But recently, I've wondered about Fallout and the vision it presents of life after nuclear war. Interrogating the political imagination of the game has lead me to ask about the forms of communal life it valorizes and what it relegates to the boundaries of human-ness. In order to better understand this text, I turned to the work of others, not only essays on Fallout but on visions of the post-apocalypse. Inevitably, this research encouraged me to reconsider my initial questions.

What was I interested in? Fallout? Nuclear war? Visions of the end of humanity? A latent impulse toward visions of complete destruction as a testament to the how deeply entrenched the reification of capital is and how difficult it is to imagine a functional world after capital? I did not anticipate that the initial thread I had tried to follow would be connected to a sweater still in the process of being made. 
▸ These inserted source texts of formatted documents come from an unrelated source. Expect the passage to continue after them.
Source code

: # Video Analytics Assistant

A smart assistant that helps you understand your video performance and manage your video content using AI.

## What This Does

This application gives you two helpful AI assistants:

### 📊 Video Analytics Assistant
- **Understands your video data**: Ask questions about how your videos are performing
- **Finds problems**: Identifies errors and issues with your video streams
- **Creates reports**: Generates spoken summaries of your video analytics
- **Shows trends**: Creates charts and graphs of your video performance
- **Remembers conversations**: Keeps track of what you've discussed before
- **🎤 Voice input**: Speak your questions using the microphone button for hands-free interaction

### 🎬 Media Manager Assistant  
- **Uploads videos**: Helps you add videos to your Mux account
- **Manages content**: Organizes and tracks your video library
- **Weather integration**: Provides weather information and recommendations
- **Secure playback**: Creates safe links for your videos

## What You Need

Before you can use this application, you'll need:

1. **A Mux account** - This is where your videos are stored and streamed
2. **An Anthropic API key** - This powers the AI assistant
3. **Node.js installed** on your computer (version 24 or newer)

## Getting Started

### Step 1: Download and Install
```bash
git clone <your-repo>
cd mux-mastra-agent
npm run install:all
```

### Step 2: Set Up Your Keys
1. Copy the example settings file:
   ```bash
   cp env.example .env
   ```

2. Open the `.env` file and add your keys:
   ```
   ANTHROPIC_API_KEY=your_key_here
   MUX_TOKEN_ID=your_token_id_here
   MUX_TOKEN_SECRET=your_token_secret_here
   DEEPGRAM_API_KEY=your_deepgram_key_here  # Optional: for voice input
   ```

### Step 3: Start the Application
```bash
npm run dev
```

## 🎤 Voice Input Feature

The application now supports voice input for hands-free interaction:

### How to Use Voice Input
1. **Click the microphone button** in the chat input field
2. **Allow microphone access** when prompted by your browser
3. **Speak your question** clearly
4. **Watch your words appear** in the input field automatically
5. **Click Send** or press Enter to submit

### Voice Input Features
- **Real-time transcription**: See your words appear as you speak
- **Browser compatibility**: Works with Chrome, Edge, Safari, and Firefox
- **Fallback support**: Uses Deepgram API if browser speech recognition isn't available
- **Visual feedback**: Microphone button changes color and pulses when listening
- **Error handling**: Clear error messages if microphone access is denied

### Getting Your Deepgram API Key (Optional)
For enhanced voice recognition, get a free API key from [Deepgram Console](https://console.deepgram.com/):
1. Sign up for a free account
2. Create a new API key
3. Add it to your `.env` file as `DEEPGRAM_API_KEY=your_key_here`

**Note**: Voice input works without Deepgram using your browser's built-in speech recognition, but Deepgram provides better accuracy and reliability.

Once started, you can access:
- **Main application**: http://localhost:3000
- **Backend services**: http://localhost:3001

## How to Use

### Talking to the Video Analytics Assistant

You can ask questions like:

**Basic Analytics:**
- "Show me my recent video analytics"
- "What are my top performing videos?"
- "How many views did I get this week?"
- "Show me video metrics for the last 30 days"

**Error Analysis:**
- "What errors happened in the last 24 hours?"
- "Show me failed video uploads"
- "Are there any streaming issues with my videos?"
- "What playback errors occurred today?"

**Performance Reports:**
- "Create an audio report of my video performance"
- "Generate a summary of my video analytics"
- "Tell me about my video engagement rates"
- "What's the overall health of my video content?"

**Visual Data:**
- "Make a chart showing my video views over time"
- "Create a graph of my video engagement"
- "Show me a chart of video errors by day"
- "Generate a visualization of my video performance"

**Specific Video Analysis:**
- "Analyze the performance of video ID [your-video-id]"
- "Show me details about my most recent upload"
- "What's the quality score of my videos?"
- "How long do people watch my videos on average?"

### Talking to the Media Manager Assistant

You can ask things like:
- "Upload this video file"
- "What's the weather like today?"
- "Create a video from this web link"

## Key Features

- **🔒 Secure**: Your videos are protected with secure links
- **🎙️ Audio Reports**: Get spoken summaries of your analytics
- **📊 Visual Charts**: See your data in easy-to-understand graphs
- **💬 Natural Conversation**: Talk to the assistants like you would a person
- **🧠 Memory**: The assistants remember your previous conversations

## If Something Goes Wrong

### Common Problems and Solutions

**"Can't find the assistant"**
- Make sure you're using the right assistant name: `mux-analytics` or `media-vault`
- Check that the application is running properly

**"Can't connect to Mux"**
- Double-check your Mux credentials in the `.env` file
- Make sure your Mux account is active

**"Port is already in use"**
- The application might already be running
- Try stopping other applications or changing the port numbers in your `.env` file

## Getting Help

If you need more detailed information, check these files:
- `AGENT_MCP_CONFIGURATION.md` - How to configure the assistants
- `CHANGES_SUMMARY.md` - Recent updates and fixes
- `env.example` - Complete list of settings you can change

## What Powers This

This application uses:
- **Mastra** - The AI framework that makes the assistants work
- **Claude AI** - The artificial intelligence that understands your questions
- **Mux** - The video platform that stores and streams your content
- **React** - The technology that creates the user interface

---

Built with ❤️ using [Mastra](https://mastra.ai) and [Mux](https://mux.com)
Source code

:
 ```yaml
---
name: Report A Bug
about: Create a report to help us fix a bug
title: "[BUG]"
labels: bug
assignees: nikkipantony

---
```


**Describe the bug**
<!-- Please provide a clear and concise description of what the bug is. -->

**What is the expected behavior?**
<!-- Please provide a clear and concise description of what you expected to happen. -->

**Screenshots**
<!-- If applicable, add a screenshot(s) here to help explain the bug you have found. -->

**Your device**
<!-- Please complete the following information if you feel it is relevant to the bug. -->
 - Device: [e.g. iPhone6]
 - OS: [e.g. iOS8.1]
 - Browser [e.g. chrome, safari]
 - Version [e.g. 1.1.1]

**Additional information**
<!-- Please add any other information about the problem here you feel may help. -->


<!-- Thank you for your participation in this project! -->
The title of blog suggests a temporary answer to the question: I am interested in visions of life after the "end." How video games, novels, short stories, etc. have depicted human life after catastrophe; what political, social and cultural structures texts have envisioned as being created or sustained after large scale destruction. I hope to use the space of this blog as a repository for musings, whether those be summaries of articles or stories or simply pontifications.  

My hope is that this blog will be capable of demonstrating what "visions after the end" tell us about the conditions of our pre-apocalyptic lives.